*Exercise directions*
Which lines of the data include the string "password"? List them all.

Source data:

::::

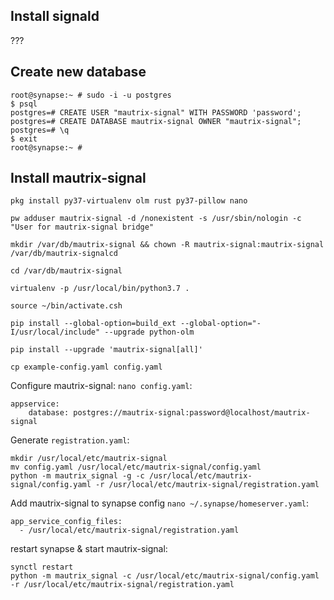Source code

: ## Install signald

???

## Create new database
```
root@synapse:~ # sudo -i -u postgres
$ psql
postgres=# CREATE USER "mautrix-signal" WITH PASSWORD 'password';
postgres=# CREATE DATABASE mautrix-signal OWNER "mautrix-signal";
postgres=# \q
$ exit
root@synapse:~ #
```

## Install mautrix-signal
```
pkg install py37-virtualenv olm rust py37-pillow nano

pw adduser mautrix-signal -d /nonexistent -s /usr/sbin/nologin -c "User for mautrix-signal bridge"

mkdir /var/db/mautrix-signal && chown -R mautrix-signal:mautrix-signal /var/db/mautrix-signalcd

cd /var/db/mautrix-signal

virtualenv -p /usr/local/bin/python3.7 .

source ~/bin/activate.csh

pip install --global-option=build_ext --global-option="-I/usr/local/include" --upgrade python-olm

pip install --upgrade 'mautrix-signal[all]'

cp example-config.yaml config.yaml
```

Configure mautrix-signal: `nano config.yaml`:
```
appservice:
    database: postgres://mautrix-signal:password@localhost/mautrix-signal
```

Generate `registration.yaml`:
```
mkdir /usr/local/etc/mautrix-signal
mv config.yaml /usr/local/etc/mautrix-signal/config.yaml
python -m mautrix_signal -g -c /usr/local/etc/mautrix-signal/config.yaml -r /usr/local/etc/mautrix-signal/registration.yaml
```
Add mautrix-signal to synapse config `nano ~/.synapse/homeserver.yaml`:
```
app_service_config_files:
  - /usr/local/etc/mautrix-signal/registration.yaml
```
restart synapse & start mautrix-signal:
```
synctl restart
python -m mautrix_signal -c /usr/local/etc/mautrix-signal/config.yaml -r /usr/local/etc/mautrix-signal/registration.yaml
```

::::

*Task answer*
postgres=# CREATE USER "mautrix-signal" WITH PASSWORD 'password';
    database: postgres://mautrix-signal:password@localhost/mautrix-signal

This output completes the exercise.